BRIEF ::
With all images left out, restate the records below exactly as written.

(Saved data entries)
=== Begin Enclosure ===

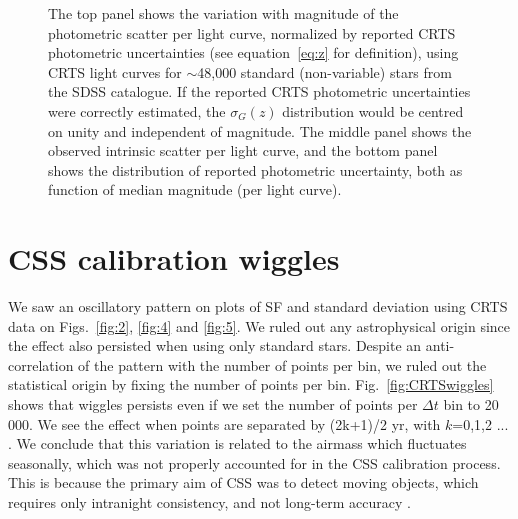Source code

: \documentclass[fleqn,usenatbib]{mnras}
\begin{document}
\begin{figure}
\caption{The top panel shows the variation with magnitude of the photometric
scatter per light curve, normalized by reported CRTS photometric uncertainties 
(see equation~\ref{eq:z} for definition), using CRTS light curves for $\sim$48,000 standard 
(non-variable) stars from the SDSS catalogue. If the reported CRTS photometric uncertainties
were correctly estimated, the $\sigma_G(z)$ distribution would be centred on unity and 
independent of magnitude. The middle panel shows the observed intrinsic 
scatter per light curve, and the bottom panel shows the distribution of reported photometric 
uncertainty, both as function of median magnitude (per light curve). 
\label{fig:CRTSerrors}} 
\end{figure}


\section{CSS calibration wiggles} 
\label{sec:wiggles}

We saw  an oscillatory pattern on plots of SF and standard deviation using CRTS data on Figs.~\ref{fig:2}, \ref{fig:4} and \ref{fig:5}. We ruled out any astrophysical origin since the effect also persisted when using only standard stars. Despite an anti-correlation of the pattern with the number of points per bin, we ruled out the statistical origin by fixing the number of points per bin.  Fig.~\ref{fig:CRTSwiggles} shows that wiggles persists even if we set the number of points per $\Delta t$  bin to 20$\,$000. We see the effect when points are separated by (2k+1)/2 yr, with $k$=0,1,2 ... . We conclude that this variation is related to the airmass which fluctuates seasonally, which was  not properly accounted for in the CSS calibration process. This is because the primary aim of CSS was to detect moving objects, which  requires only intranight consistency, and not long-term accuracy \citep{drake2013}.
\end{document}
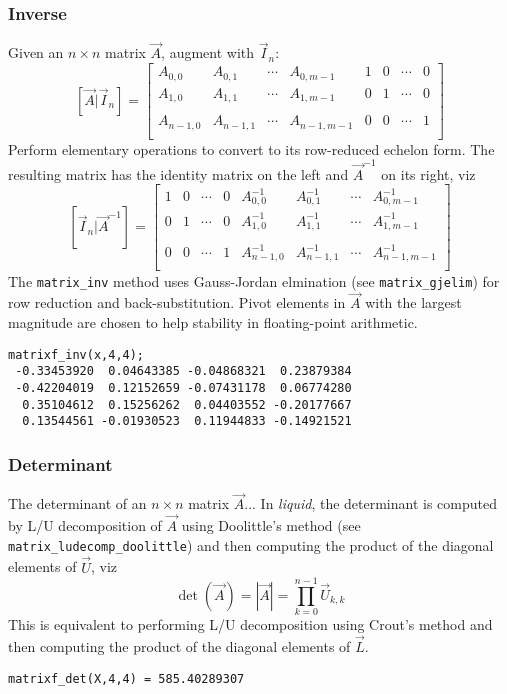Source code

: \subsubsection{Inverse}
Given an $n \times n$ matrix $\vec{A}$, augment with $\vec{I}_n$:
\[
    \left[\vec{A}|\vec{I}_n\right] = 
    \left[
    \begin{array}{cccc|cccc}
    A_{0,0}     & A_{0,1}   & \cdots  & A_{0,m-1}   & 1 & 0 & \cdots & 0 \\
    A_{1,0}     & A_{1,1}   & \cdots  & A_{1,m-1}   & 0 & 1 & \cdots & 0 \\
                &           &         &             &   &   &        &   \\
    A_{n-1,0}   & A_{n-1,1} & \cdots  & A_{n-1,m-1} & 0 & 0 & \cdots & 1 \\
    \end{array}
    \right]
\]
Perform elementary operations to convert to its row-reduced echelon form.
The resulting matrix has the identity matrix on the left and $\vec{A}^{-1}$ on
its right, viz
\[
    \left[\vec{I}_n|\vec{A}^{-1}\right] = 
    \left[
    \begin{array}{cccc|cccc}
1 & 0 & \cdots & 0 & A^{-1}_{0,0}   & A^{-1}_{0,1}   & \cdots  & A^{-1}_{0,m-1}   \\
0 & 1 & \cdots & 0 & A^{-1}_{1,0}   & A^{-1}_{1,1}   & \cdots  & A^{-1}_{1,m-1}   \\
  &   &        &   &                &                &         &                  \\
0 & 0 & \cdots & 1 & A^{-1}_{n-1,0} & A^{-1}_{n-1,1} & \cdots  & A^{-1}_{n-1,m-1} \\
    \end{array}
    \right]
\]
The {\tt matrix\_inv} method uses Gauss-Jordan elmination (see 
{\tt matrix\_gjelim}) for row reduction and back-substitution.
Pivot elements in $\vec{A}$ with the largest magnitude are chosen to help
stability in floating-point arithmetic.
\begin{verbatim}
matrixf_inv(x,4,4);
 -0.33453920  0.04643385 -0.04868321  0.23879384
 -0.42204019  0.12152659 -0.07431178  0.06774280
  0.35104612  0.15256262  0.04403552 -0.20177667
  0.13544561 -0.01930523  0.11944833 -0.14921521
\end{verbatim}

\subsubsection{Determinant}
The determinant of an $n \times n$ matrix $\vec{A}$...
In {\it liquid}, the determinant is computed by L/U decomposition of $\vec{A}$
using Doolittle's method (see {\tt matrix\_ludecomp\_doolittle}) and then
computing the product of the diagonal elements of $\vec{U}$, viz
\[
    \det\left(\vec{A}\right) =
    \left|\vec{A}\right| =
    \prod_{k=0}^{n-1}{\vec{U}_{k,k}}
\]
This is equivalent to performing L/U decomposition using Crout's method and
then computing the product of the diagonal elements of $\vec{L}$.
\begin{verbatim}
matrixf_det(X,4,4) = 585.40289307
\end{verbatim}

=== End Enclosure ===

RESPONSE TO THIS TASK ::
Source code

: \documentclass[fleqn,usenatbib]{mnras}
\begin{document}
\begin{figure}
\caption{The top panel shows the variation with magnitude of the photometric
scatter per light curve, normalized by reported CRTS photometric uncertainties 
(see equation~\ref{eq:z} for definition), using CRTS light curves for $\sim$48,000 standard 
(non-variable) stars from the SDSS catalogue. If the reported CRTS photometric uncertainties
were correctly estimated, the $\sigma_G(z)$ distribution would be centred on unity and 
independent of magnitude. The middle panel shows the observed intrinsic 
scatter per light curve, and the bottom panel shows the distribution of reported photometric 
uncertainty, both as function of median magnitude (per light curve). 
\label{fig:CRTSerrors}} 
\end{figure}


\section{CSS calibration wiggles} 
\label{sec:wiggles}

We saw  an oscillatory pattern on plots of SF and standard deviation using CRTS data on Figs.~\ref{fig:2}, \ref{fig:4} and \ref{fig:5}. We ruled out any astrophysical origin since the effect also persisted when using only standard stars. Despite an anti-correlation of the pattern with the number of points per bin, we ruled out the statistical origin by fixing the number of points per bin.  Fig.~\ref{fig:CRTSwiggles} shows that wiggles persists even if we set the number of points per $\Delta t$  bin to 20$\,$000. We see the effect when points are separated by (2k+1)/2 yr, with $k$=0,1,2 ... . We conclude that this variation is related to the airmass which fluctuates seasonally, which was  not properly accounted for in the CSS calibration process. This is because the primary aim of CSS was to detect moving objects, which  requires only intranight consistency, and not long-term accuracy \citep{drake2013}.
\end{document}
Source code

: \subsubsection{Inverse}
Given an $n \times n$ matrix $\vec{A}$, augment with $\vec{I}_n$:
\[
    \left[\vec{A}|\vec{I}_n\right] = 
    \left[
    \begin{array}{cccc|cccc}
    A_{0,0}     & A_{0,1}   & \cdots  & A_{0,m-1}   & 1 & 0 & \cdots & 0 \\
    A_{1,0}     & A_{1,1}   & \cdots  & A_{1,m-1}   & 0 & 1 & \cdots & 0 \\
                &           &         &             &   &   &        &   \\
    A_{n-1,0}   & A_{n-1,1} & \cdots  & A_{n-1,m-1} & 0 & 0 & \cdots & 1 \\
    \end{array}
    \right]
\]
Perform elementary operations to convert to its row-reduced echelon form.
The resulting matrix has the identity matrix on the left and $\vec{A}^{-1}$ on
its right, viz
\[
    \left[\vec{I}_n|\vec{A}^{-1}\right] = 
    \left[
    \begin{array}{cccc|cccc}
1 & 0 & \cdots & 0 & A^{-1}_{0,0}   & A^{-1}_{0,1}   & \cdots  & A^{-1}_{0,m-1}   \\
0 & 1 & \cdots & 0 & A^{-1}_{1,0}   & A^{-1}_{1,1}   & \cdots  & A^{-1}_{1,m-1}   \\
  &   &        &   &                &                &         &                  \\
0 & 0 & \cdots & 1 & A^{-1}_{n-1,0} & A^{-1}_{n-1,1} & \cdots  & A^{-1}_{n-1,m-1} \\
    \end{array}
    \right]
\]
The {\tt matrix\_inv} method uses Gauss-Jordan elmination (see 
{\tt matrix\_gjelim}) for row reduction and back-substitution.
Pivot elements in $\vec{A}$ with the largest magnitude are chosen to help
stability in floating-point arithmetic.
\begin{verbatim}
matrixf_inv(x,4,4);
 -0.33453920  0.04643385 -0.04868321  0.23879384
 -0.42204019  0.12152659 -0.07431178  0.06774280
  0.35104612  0.15256262  0.04403552 -0.20177667
  0.13544561 -0.01930523  0.11944833 -0.14921521
\end{verbatim}

\subsubsection{Determinant}
The determinant of an $n \times n$ matrix $\vec{A}$...
In {\it liquid}, the determinant is computed by L/U decomposition of $\vec{A}$
using Doolittle's method (see {\tt matrix\_ludecomp\_doolittle}) and then
computing the product of the diagonal elements of $\vec{U}$, viz
\[
    \det\left(\vec{A}\right) =
    \left|\vec{A}\right| =
    \prod_{k=0}^{n-1}{\vec{U}_{k,k}}
\]
This is equivalent to performing L/U decomposition using Crout's method and
then computing the product of the diagonal elements of $\vec{L}$.
\begin{verbatim}
matrixf_det(X,4,4) = 585.40289307
\end{verbatim}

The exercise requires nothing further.